Recorded data:
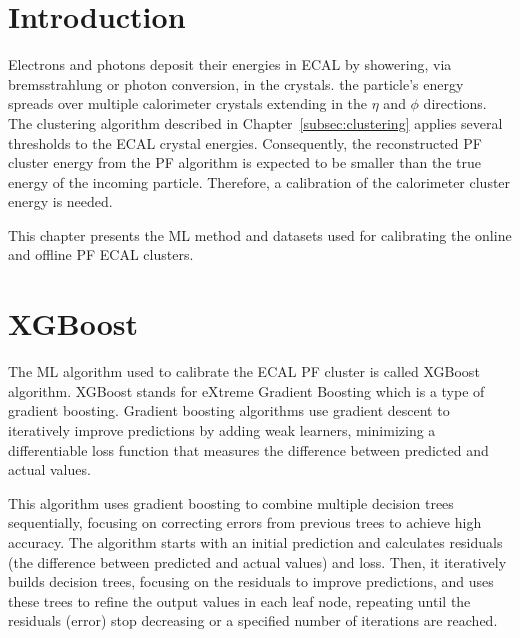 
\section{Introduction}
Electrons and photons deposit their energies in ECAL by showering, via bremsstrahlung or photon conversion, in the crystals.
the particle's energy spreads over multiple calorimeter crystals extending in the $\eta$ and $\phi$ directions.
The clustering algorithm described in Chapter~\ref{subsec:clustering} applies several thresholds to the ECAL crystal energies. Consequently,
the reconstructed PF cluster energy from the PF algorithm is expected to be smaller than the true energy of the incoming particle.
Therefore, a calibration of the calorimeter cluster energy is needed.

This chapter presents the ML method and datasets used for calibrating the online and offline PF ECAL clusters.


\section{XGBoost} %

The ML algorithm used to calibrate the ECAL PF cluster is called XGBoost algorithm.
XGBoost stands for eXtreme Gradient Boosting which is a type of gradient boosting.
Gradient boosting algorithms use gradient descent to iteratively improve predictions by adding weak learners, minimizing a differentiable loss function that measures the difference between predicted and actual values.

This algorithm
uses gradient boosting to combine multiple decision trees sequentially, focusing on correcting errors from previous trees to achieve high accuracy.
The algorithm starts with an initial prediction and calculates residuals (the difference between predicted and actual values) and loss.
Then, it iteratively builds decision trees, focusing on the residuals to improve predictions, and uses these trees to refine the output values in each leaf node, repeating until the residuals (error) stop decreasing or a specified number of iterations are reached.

==

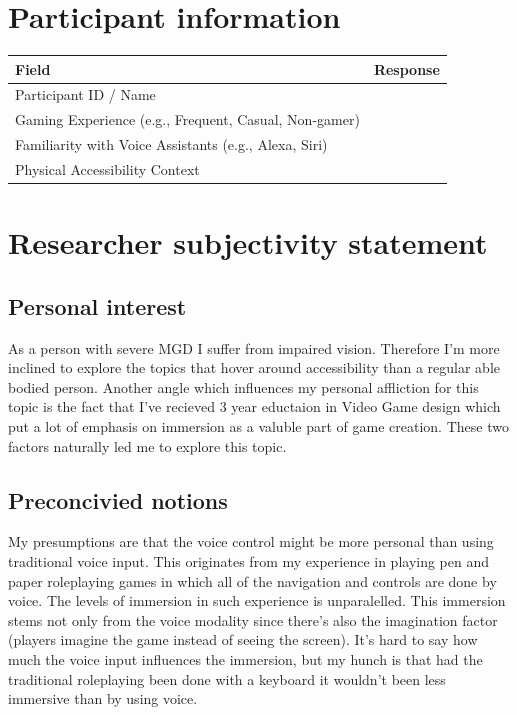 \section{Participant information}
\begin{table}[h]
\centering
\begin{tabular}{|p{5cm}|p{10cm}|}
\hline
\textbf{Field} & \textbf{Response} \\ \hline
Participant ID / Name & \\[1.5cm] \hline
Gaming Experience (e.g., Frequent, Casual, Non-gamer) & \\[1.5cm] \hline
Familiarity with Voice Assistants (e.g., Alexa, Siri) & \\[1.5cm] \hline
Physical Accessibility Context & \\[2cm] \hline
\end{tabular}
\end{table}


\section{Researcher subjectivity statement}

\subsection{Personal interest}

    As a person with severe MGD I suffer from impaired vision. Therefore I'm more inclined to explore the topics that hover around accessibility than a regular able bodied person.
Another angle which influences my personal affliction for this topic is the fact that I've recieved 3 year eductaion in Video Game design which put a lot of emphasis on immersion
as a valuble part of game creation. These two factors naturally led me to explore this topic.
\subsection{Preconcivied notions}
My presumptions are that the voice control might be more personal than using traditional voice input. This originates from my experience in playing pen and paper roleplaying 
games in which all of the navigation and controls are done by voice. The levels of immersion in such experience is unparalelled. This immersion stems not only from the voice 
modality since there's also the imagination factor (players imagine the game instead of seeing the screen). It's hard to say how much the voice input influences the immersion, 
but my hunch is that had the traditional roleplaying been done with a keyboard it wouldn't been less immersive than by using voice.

## What the task asks
Copy out every line of the data in which the word "predictions" is found.

## Response to this task
Gradient boosting algorithms use gradient descent to iteratively improve predictions by adding weak learners, minimizing a differentiable loss function that measures the difference between predicted and actual values.
Then, it iteratively builds decision trees, focusing on the residuals to improve predictions, and uses these trees to refine the output values in each leaf node, repeating until the residuals (error) stop decreasing or a specified number of iterations are reached.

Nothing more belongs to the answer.